On Wed, 23 Oct 2024, Tamar Christina wrote:
> Hi All,
>
> I have been taking a look at boolean handing once more in the vectorizer.
>
> There are two situation to consider:
>
> 1. when the boolean being created are created from comparing data inputs
> then
> for the resulting vector boolean we need to know the vector type and the
> precision. In this case, when we have an operation such as NOT on the
> data
> element, this has to be lowered to XOR because the truncation to the
> vector
> precision needs to be explicit.
> 2. when the boolean being created comes from another boolean operation, then
> we don't need to lower NOT, as the precision doesn't change. We don't do
> any lowering for these (as denoted in check_bool_pattern) and instead the
> precision is copied from the element feeding the boolean statement during
> VF analysis.
>
> For early break gcond lowering in order to correctly handle the second
> scenario
> above we punted the lowering of VECT_SCALAR_BOOLEAN_TYPE_P comparisons that
> were
> already in the right shape. e.g. e != 0 where e is a boolean does not need
> any
> lowering.
>
> The issue however is that the statement feeding e may need to be lowered in
> the
> case where it's a data expression.
>
> This patch changes a bit how we do the lowering. We now always emit an
> additional compare. e.g. if the input is;
>
> if (e != 0)
>
> where is a boolean we would punt on thi before, but now we generate
>
> f = e != 0
> if (f != 0)
>
> We then use the same infrastructre as recog_bool to ask it to lower f, and in
> doing so handle and boolean conversions that need to be lowered.
>
> Because we now guarantee that f is an internal def we can also simplify the
> SLP building code.
>
> When e is a boolean, the precision we build for f needs to reflect the
> precision
> of the operation feeding e. To get this value we use integer_type_for_mask
> the
> same way recog_bool does, and if it's defined (e.g. we have a data conversions
> somewhere) we pass that precision on instead. This gets us the correct VF
> on the newly lowered boolean expressions.
>
> Bootstrapped Regtested on aarch64-none-linux-gnu and no issues.
>
> Ok for master?
OK.
Thanks,
Richard.
>
> Thanks,
> Tamar
>
> gcc/ChangeLog:
>
> PR tree-optimization/117176
> * tree-vect-patterns.cc (vect_recog_gcond_pattern): Lower all gconds.

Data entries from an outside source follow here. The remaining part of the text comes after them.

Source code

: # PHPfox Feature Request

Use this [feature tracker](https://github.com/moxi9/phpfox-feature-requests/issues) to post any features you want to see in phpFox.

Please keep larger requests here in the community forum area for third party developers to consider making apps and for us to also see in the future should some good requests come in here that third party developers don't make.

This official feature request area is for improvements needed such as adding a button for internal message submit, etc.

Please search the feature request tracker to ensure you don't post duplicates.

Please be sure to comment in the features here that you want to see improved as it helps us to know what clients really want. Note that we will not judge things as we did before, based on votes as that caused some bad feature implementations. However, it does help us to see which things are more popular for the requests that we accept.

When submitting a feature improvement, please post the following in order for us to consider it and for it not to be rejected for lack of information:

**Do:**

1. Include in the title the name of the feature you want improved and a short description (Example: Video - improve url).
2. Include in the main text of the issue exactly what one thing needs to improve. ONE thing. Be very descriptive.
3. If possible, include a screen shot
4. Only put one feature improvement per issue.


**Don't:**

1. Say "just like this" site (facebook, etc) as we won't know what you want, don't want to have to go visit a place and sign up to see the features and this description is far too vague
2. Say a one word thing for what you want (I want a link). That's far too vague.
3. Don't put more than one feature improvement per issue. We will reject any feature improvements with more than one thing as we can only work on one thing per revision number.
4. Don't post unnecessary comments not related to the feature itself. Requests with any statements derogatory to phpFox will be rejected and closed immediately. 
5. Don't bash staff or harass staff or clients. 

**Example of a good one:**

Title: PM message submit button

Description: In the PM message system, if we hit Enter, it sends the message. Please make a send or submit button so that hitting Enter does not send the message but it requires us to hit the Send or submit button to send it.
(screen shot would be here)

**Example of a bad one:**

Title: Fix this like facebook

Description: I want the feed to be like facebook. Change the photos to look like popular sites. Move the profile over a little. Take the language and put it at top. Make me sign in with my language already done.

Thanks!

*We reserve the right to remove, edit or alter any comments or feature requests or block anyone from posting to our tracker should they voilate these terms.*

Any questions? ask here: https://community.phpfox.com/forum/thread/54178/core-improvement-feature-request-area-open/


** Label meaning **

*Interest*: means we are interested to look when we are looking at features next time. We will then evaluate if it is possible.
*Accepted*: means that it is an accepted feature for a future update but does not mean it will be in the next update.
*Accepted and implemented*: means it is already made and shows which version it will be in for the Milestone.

> * tree-vect-slp.cc (vect_analyze_slp): No longer check for in vect def.
>
> gcc/testsuite/ChangeLog:
>
> PR tree-optimization/117176
> * gcc.dg/vect/vect-early-break_130-pr117176.c: New test.
>
> ---
> diff --git a/gcc/testsuite/gcc.dg/vect/vect-early-break_130-pr117176.c
> b/gcc/testsuite/gcc.dg/vect/vect-early-break_130-pr117176.c
> new file mode 100644
> index
> 0000000000000000000000000000000000000000..841dcce284dd7cff0c4f0648e6dc57082c8756c1
> --- /dev/null
> +++ b/gcc/testsuite/gcc.dg/vect/vect-early-break_130-pr117176.c
> @@ -0,0 +1,21 @@
> +/* { dg-do compile } */
> +/* { dg-add-options vect_early_break } */
> +/* { dg-require-effective-target vect_early_break } */
> +/* { dg-require-effective-target vect_int } */
> +
> +struct ColorSpace {
> + int componentCt;
> +};
> +
> +struct Psnr {
> + double psnr[3];
> +};
> +
> +int f(struct Psnr psnr, struct ColorSpace colorSpace) {
> + int i, hitsTarget = 1;
> +
> + for (i = 1; i < colorSpace.componentCt && hitsTarget; ++i)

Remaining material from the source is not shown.